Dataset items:

== Segment start ==

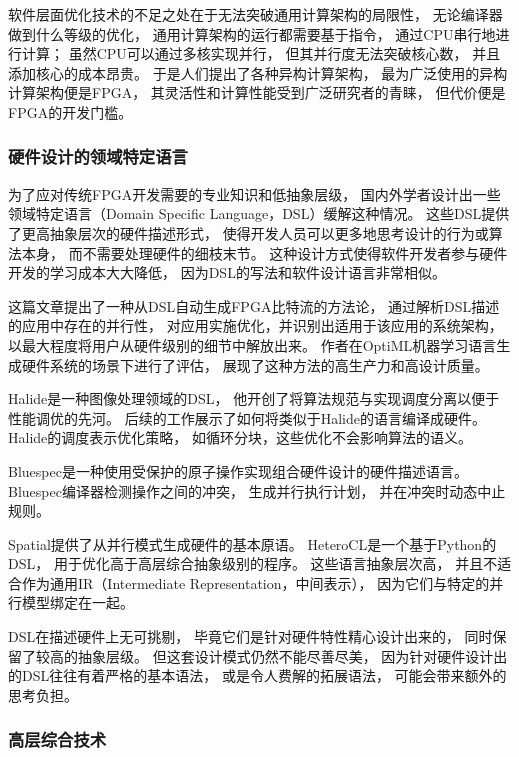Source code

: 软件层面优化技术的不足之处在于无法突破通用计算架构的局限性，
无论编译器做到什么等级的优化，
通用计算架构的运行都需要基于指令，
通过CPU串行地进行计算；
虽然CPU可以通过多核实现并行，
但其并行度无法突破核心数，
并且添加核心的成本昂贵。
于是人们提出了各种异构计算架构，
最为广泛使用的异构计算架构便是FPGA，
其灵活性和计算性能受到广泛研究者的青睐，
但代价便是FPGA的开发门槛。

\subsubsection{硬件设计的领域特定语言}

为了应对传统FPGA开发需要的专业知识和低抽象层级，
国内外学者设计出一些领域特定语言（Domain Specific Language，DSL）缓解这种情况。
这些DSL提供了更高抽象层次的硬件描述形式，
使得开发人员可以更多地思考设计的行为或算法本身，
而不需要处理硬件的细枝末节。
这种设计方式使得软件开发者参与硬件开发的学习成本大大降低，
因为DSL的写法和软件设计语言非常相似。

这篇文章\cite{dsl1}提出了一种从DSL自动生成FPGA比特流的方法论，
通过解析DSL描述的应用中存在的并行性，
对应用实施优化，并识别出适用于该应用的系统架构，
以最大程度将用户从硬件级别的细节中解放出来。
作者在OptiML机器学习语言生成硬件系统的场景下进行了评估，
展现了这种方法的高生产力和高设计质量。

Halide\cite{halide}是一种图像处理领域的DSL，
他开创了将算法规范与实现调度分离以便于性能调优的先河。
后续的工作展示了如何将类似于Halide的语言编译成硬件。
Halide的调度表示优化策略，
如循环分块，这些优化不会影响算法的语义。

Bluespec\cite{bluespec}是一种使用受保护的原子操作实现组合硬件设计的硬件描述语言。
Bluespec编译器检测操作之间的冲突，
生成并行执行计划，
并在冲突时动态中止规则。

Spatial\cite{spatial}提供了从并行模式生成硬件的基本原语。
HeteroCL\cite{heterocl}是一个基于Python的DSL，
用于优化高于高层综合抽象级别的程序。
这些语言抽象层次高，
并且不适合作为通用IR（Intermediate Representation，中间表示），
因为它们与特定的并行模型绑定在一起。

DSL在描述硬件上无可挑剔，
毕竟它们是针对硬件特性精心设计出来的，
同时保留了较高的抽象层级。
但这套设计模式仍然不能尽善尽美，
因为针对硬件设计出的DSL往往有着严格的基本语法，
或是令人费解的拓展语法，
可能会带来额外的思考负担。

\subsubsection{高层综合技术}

== Segment end ==
== Segment start ==

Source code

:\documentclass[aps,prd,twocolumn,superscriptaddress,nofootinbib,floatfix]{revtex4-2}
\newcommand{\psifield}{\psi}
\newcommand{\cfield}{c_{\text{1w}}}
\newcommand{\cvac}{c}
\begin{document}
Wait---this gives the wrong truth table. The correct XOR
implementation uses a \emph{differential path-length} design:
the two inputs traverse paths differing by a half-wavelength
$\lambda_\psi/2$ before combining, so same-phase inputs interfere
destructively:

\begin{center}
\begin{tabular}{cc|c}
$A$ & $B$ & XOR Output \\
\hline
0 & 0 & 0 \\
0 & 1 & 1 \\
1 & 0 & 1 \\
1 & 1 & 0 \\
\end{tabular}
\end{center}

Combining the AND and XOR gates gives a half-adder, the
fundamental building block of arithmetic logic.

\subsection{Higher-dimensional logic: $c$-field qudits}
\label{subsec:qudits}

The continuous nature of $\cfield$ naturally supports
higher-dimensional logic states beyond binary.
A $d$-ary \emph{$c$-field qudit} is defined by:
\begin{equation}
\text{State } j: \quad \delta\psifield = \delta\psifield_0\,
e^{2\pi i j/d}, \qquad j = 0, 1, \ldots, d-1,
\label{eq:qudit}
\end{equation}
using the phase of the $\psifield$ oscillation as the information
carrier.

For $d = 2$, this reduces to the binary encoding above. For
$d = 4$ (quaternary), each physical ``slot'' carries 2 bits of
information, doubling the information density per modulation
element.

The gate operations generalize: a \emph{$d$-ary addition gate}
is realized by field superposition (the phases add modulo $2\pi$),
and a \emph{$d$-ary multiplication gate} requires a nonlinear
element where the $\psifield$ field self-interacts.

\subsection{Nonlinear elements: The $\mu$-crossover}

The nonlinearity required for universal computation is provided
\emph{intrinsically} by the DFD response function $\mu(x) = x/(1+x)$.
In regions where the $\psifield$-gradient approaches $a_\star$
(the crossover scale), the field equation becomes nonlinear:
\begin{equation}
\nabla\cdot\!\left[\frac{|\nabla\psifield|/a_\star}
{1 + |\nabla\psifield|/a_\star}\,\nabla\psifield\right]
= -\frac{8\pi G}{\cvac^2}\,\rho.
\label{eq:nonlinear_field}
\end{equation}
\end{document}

== Segment end ==

Task prompt. Say how many lines of the entries hold the string "cite". Nothing but the number should be given.

Answer area. 5